最近,由于服务压测的需求,借助locust框架进行了二次开发,整体来说locust满足当前需求,缺点是即便采用分布式部署,worker的丢失容易导致压测流量的变化,从而影响压测体验,所以很有必要了解master和worker之间的分工及协作,以便掌握该框架的优劣,对日后的服务升级打下基础。
1、main里做了什么:
(1)使用command line parser对-f后的locustfile进行验证,然后import该locustfile,导入后docstring, user_classes, shape_class这3个,如果启动的时候我们不指定shape,docstring有值,user_classes应该是locustfile里继承自User或者HttpUser的用户自定义类名。如果用户编写的locustfile对user这块的定义有问题,那么locust启动压测的时候就会退出。
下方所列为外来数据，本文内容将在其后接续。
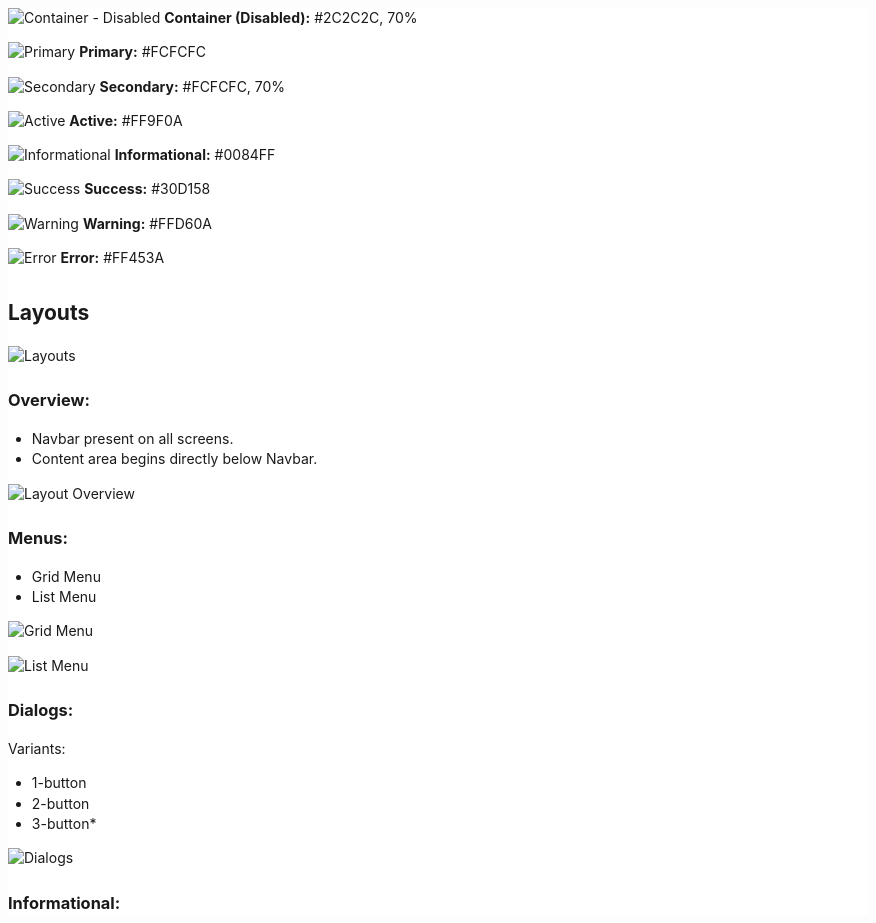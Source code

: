 ![Container - Disabled](images/colors/swatch-container.svg) **Container (Disabled):** #2C2C2C, 70%
  
![Primary](images/colors/swatch-primary.svg) **Primary:** #FCFCFC
  
![Secondary](images/colors/swatch-secondary.svg) **Secondary:** #FCFCFC, 70%
  
![Active](images/colors/swatch-active.svg) **Active:** #FF9F0A
  
![Informational](images/colors/swatch-informational.svg) **Informational:** #0084FF
  
![Success](images/colors/swatch-success.svg) **Success:** #30D158
  
![Warning](images/colors/swatch-warning.svg) **Warning:** #FFD60A
  
![Error](images/colors/swatch-error.svg) **Error:** #FF453A


## Layouts
 
![Layouts](images/layouts.png)

### Overview:

- Navbar present on all screens.
- Content area begins directly below Navbar.
 
![Layout Overview](images/layouts/overview.png)
 
 
### Menus:

- Grid Menu
- List Menu
 
![Grid Menu](images/layouts/grid-menu.png)
 
![List Menu](images/layouts/list-menu.png)
 
 
### Dialogs:

Variants:
- 1-button
- 2-button
- 3-button*

![Dialogs](images/layouts/dialog.png)
 
 
### Informational:

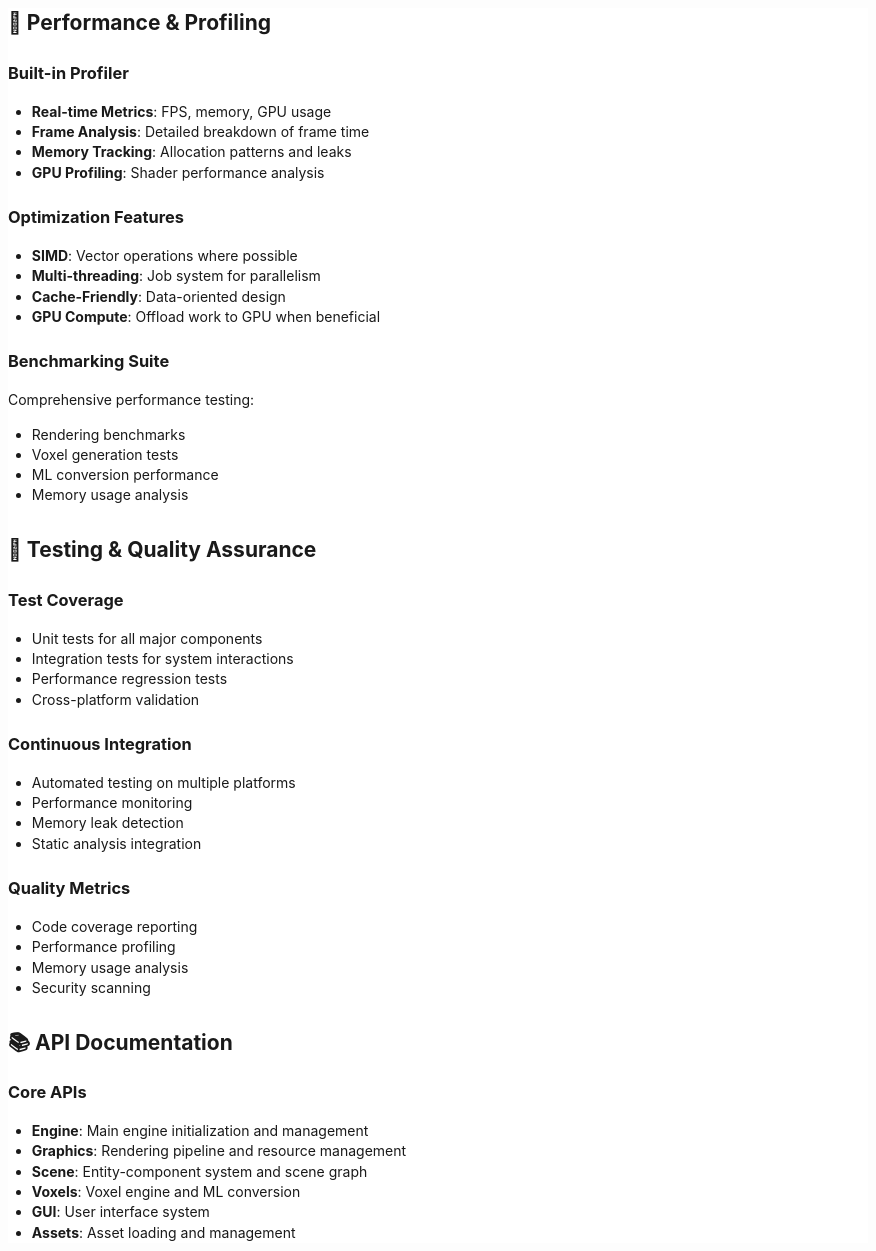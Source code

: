 ## 🔬 Performance & Profiling

### Built-in Profiler
- **Real-time Metrics**: FPS, memory, GPU usage
- **Frame Analysis**: Detailed breakdown of frame time
- **Memory Tracking**: Allocation patterns and leaks
- **GPU Profiling**: Shader performance analysis

### Optimization Features
- **SIMD**: Vector operations where possible
- **Multi-threading**: Job system for parallelism
- **Cache-Friendly**: Data-oriented design
- **GPU Compute**: Offload work to GPU when beneficial

### Benchmarking Suite
Comprehensive performance testing:
- Rendering benchmarks
- Voxel generation tests
- ML conversion performance
- Memory usage analysis

## 🧪 Testing & Quality Assurance

### Test Coverage
- Unit tests for all major components
- Integration tests for system interactions
- Performance regression tests
- Cross-platform validation

### Continuous Integration
- Automated testing on multiple platforms
- Performance monitoring
- Memory leak detection
- Static analysis integration

### Quality Metrics
- Code coverage reporting
- Performance profiling
- Memory usage analysis
- Security scanning

## 📚 API Documentation

### Core APIs
- **Engine**: Main engine initialization and management
- **Graphics**: Rendering pipeline and resource management
- **Scene**: Entity-component system and scene graph
- **Voxels**: Voxel engine and ML conversion
- **GUI**: User interface system
- **Assets**: Asset loading and management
(2)使用parse_options 解析所有command line options。这里如果我们不显示指定headless的话,应该可以通过网页访问到locust的压测设置页面,options.headless = False
(3)日志的设置(这里没有设置)
(4)检查user_classes,主要看定义是否正确,以及是否包含用户启动指令指定的user,把用户要启动的user筛出来装到一个容器里。
(5)无
(6)创建environment环境
environment = create_environment(user_classes, options, events=locust.events, shape_class=shape_class)
根据启动命令创建压测进程的环境实例:
def create_environment(user_classes, options, events=None, shape_class=None):
"""
Create an Environment instance from options
"""
return Environment(
user_classes=user_classes,
shape_class=shape_class,
tags=options.tags,
exclude_tags=options.exclude_tags,
events=events,
host=options.host,
reset_stats=options.reset_stats,
stop_timeout=options.stop_timeout,
parsed_options=options,
)
我们继续深入,看看Environment里干了啥
def __init__(
self,
*,
user_classes=[], user_classes
shape_class=None, None
tags=None, None
exclude_tags=None, None
events=None, Events()-如果没有指定events
host=None, host
reset_stats=False, False
stop_timeout=None, None
catch_exceptions=True, True
parsed_options=None, None
):
(7)创建master的environment的runner:
def create_master_runner(self, master_bind_host="*", master_bind_port=5557):
return self._create_runner(
MasterRunner,
master_bind_host=master_bind_host,
master_bind_port=master_bind_port,
)
里边干了啥
def __init__(self, environment, master_bind_host, master_bind_port):
"""
:param environment: Environment instance
:param master_bind_host: Host/interface to use for incoming worker connections
:param master_bind_port: Port to use for incoming worker connections
"""
super().__init__(environment)
self.worker_cpu_warning_emitted = False
self.master_bind_host = master_bind_host
self.master_bind_port = master_bind_port
class WorkerNodesDict(dict):
def get_by_state(self, state):
return [c for c in self.values() if c.state == state]
@property
def all(self):
return self.values()
@property
def ready(self):
return self.get_by_state(STATE_INIT)
@property
def spawning(self):
return self.get_by_state(STATE_SPAWNING)
@property
def running(self):
return self.get_by_state(STATE_RUNNING)
@property
def missing(self):
return self.get_by_state(STATE_MISSING)
self.clients = WorkerNodesDict()
try:
self.server = rpc.Server(master_bind_host, master_bind_port)
except RPCError as e:
if e.args[0] == "Socket bind failure: Address already in use":
port_string = master_bind_host + ":" + master_bind_port if master_bind_host != "*" else master_bind_port
logger.error(
f"The Locust master port ({port_string}) was busy. Close any applications using that port - perhaps an old instance of Locust master is still running? ({e.args[0]})"
)
sys.exit(1)
else:
raise
self.greenlet.spawn(self.heartbeat_worker).link_exception(greenlet_exception_handler)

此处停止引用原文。